View Full Version : Mystery clicks
harv
15-09-2001, 16:05/04:05PM
I've been puzzled for some time by the
exceptionally high number of hits to
a particular web page at my site,
which cannot be accounted for by the
searches made for it at the pay per click
search engines - the only place
where it can be accessed (it is not linked
from my site)
I've looked at the log files and a pattern
has emerged. In the case when the page is
not being searched upon with keywords the
source of the hit has an address
beginning with 63.104.
eg.
63.104.196.106
63.104.194.138
In fact these addresses only ever appear with
this page.
Any ideas please ?
Thanks
Harvey
NB. If any technical expert wants to investigate
futher I'll supply the Url and the log files.
ihelpyou
16-09-2001, 00:11/12:11AM
That is a back bone provider on the net called UUNet Technologies. They will ping different domains and servers from time to time of everyone on theri network. Every back bone provider will do this. It is also possible they send out a spider.
harv
16-09-2001, 05:11/05:11AM
Hi Doug,
But why are they consistently picking on just the
one page out of several hundred - and one which
is not even attainable from my home page
(it only appears in the pay per click engines)
Harvey
Spider Man
16-09-2001, 06:25/06:25AM
Does sound like an uptime monitor. Do the log files say it's a HEAD or GET request? and any referrer?
harv
16-09-2001, 07:18/07:18AM
Chris,
Here is a typical log entry
63.104.196.106 - - [02/Sep/2001:10:33:19 -0400] "GET /fw/368.htm HTTP/1.0" 304 - "-" "Mozillia/4.75 [en] (Windows 5.0; U)"
Harvey
ihelpyou
16-09-2001, 09:42/09:42AM
That IP resolves back to UUnet who is a backbone provider. I do think that for whatever reason, they are pinging that page. Hard to speculate as to why.
Spider Man
16-09-2001, 11:13/11:13AM
Well..looky at that. range 63.64.0.0 - 63.127.255.255 is indeed UUNet.

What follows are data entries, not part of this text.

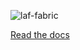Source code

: ![laf-fabric](https://raw.github.com/dirkroorda/research-demos/master/docs/files/laf-fabric.png)

[Read the docs](http://laf-fabric.readthedocs.org/en/latest/)
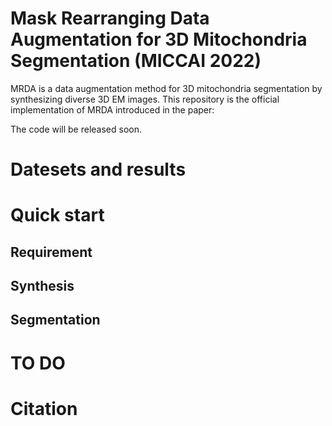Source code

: # Mask Rearranging Data Augmentation for 3D Mitochondria Segmentation (MICCAI 2022)

MRDA is a data augmentation method for 3D mitochondria segmentation by synthesizing diverse 3D EM images. This repository is the official implementation of MRDA introduced in the paper: 


The code will be released soon.


# Datesets and results

# Quick start
## Requirement

## Synthesis

## Segmentation

# TO DO

# Citation
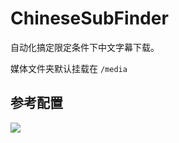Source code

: # ChineseSubFinder

自动化搞定限定条件下中文字幕下载。

媒体文件夹默认挂载在 `/media`

## 参考配置

![](https://ghproxy.com/https://raw.githubusercontent.com/qwerty00007/xchart/main/assets/chinesesubfinder_readme.jpg)
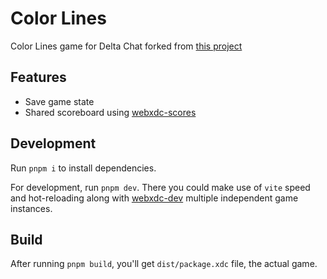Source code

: # Color Lines

Color Lines game for Delta Chat forked from [this project](https://github.com/arnisritins/Color-Lines)

## Features

- Save game state
- Shared scoreboard using [webxdc-scores](https://github.com/webxdc/webxdc-scores)

## Development

Run `pnpm i` to install dependencies.

For development, run `pnpm dev`. There you could make use of `vite` speed and hot-reloading along with [webxdc-dev](https://github.com/webxdc/webxdc-dev) multiple independent game instances.

## Build

After running `pnpm build`, you'll get `dist/package.xdc` file, the actual game.

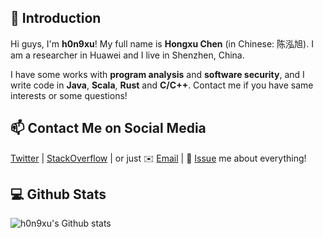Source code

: ## 👋 Introduction

Hi guys, I'm **h0n9xu**! My full name is **Hongxu Chen** (in Chinese: 陈泓旭). I am a researcher in Huawei and I live in Shenzhen, China.

I have some works with **program analysis** and **software security**, and I write code in **Java**, **Scala**, **Rust** and **C/C++**. Contact me if you have same interests or some questions!

## 📫 Contact Me on Social Media

[Twitter][0] | [StackOverflow][1] | or just ✉️ [Email](mailto:hongxu_chen@foxmail.com) | 💬 [Issue](https://github.com/HongxuChen/HongxuChen/issues) me about everything!
 
## 💻 Github Stats

![h0n9xu's Github stats](https://github-readme-stats.vercel.app/api?username=HongxuChen&show_icons=true)

[0]: https://twitter.com/hongxuchen
[1]: https://stackoverflow.com/users/528929/hongxu-chen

Within that 63.104.192.0 - 63.104.199.255 seems to belong to Novell.
I've never seen the user agent before (even if Mozillia is Mozilla) and at that version it should probably be using HTTP/1.1 and not HTTP/1.0.

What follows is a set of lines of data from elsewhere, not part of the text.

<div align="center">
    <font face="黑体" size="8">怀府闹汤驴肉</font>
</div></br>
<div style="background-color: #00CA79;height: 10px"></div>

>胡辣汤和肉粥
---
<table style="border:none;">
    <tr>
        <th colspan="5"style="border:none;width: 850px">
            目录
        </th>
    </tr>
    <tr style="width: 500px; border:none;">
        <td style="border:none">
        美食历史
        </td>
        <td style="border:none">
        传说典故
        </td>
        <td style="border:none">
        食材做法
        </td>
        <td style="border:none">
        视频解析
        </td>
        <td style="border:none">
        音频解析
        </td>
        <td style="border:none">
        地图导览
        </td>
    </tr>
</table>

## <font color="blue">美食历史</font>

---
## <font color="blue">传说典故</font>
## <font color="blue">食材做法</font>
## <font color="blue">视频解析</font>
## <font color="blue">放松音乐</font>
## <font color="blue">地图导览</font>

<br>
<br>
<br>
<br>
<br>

So it almost certainly is a program making the request - one that wants to appear to be a browser. Whilst it could be a backbone provider pinging, why would they do it with a fake user agent? More than likely right on the (experimental) spider theory to me...but we can only guess.
Personally, if it was my site I'd set htaccess to deny 63.104.192, 63.104.193,....63.104.199. But then i'm a scaredy cat. Oh yeh, and their Certified Novell exams are way too hard and it would be vengeance. :-)
harv
16-09-2001, 12:15/12:15PM
Two other items of information which may be of use
1) This 'pinging' occurs about 40 times a day
2) This page is only visible at 3 pay per click
search engines with one of the keywords
being "languages"
It is not linked from my site - this is typical
of over 100 other pages at my site.
One of these pay per click engines is Bay9.

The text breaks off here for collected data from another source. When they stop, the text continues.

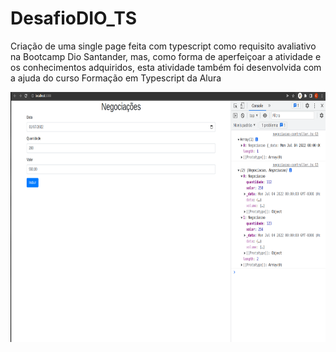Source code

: # DesafioDIO_TS
Criação de uma single page feita com typescript como requisito avaliativo na Bootcamp Dio Santander, mas, como forma de aperfeiçoar a atividade e os conhecimentos adquiridos, esta atividade também foi desenvolvida com a ajuda do curso Formação em Typescript da Alura
<div align="center">
<img src="https://github.com/DeniseMelo/DesafioDIO_TS/blob/main/imagens/Captura%20de%20tela%20de%202022-07-06%2013-52-28.png" width="800px" height= "400px" />
</div>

The number of clicks I receive from Bay9 is woeful.
In one month it will typically be 0,1 or 2
hits at most for any keyword amongst all those
100 pages.
With one exception: Last month the number of
clicks on "languages" from Bay 9 was 44 !!
Coincidence ?
Spider Man
16-09-2001, 13:43/01:43PM
I don't know what click stats bay9 give so I do stress that i'm only speculating. This is also theoretical and just one way things could have happened in this situation (think i've protected myself there...you get the point). However, in light of the jump I would be inclined to find out from Bay9 the IP addresses of who was clicking. I would also never myself pay per click with them having found out the following:
# BEING SPECULATION
Assume that there is a rogue search engine. And assume that this search engine ignores robots.txt. Next assume that somebody has placed the link:
http://www.bay9.com/cgi-local/search.cgi?keyword=languages&link=&clicktrade=
somewhere on one of their pages and that the search engine has found it. Now if the search engine follows it...then bay9's site does have a robots.txt:
User-agent: *
Disallow /cgi-local/
Disallow /bannerserv/
Which is why we assumed it was a rogue search engine that - the rogue ignores this (robots.txt is not set in stone, its just a request). It will get a collection of links to go to similar to:
/cgi-local/click.cgi?owner=xxxxxx&keyword=Languages&link=&clicktrade=
Now as I can telnet through to bay9's web server and just input a GET request manually and get the redirect page (I owe somebody 1 cent by the way :-) ) then it appears that bay9 don't do any user agent checking since i didn't put one in (so they don't check it's a browser) - they simply rely on the robots.txt (note, i can't confirm whether the account is charged or not but there's no indication to say it isn't). Ouch.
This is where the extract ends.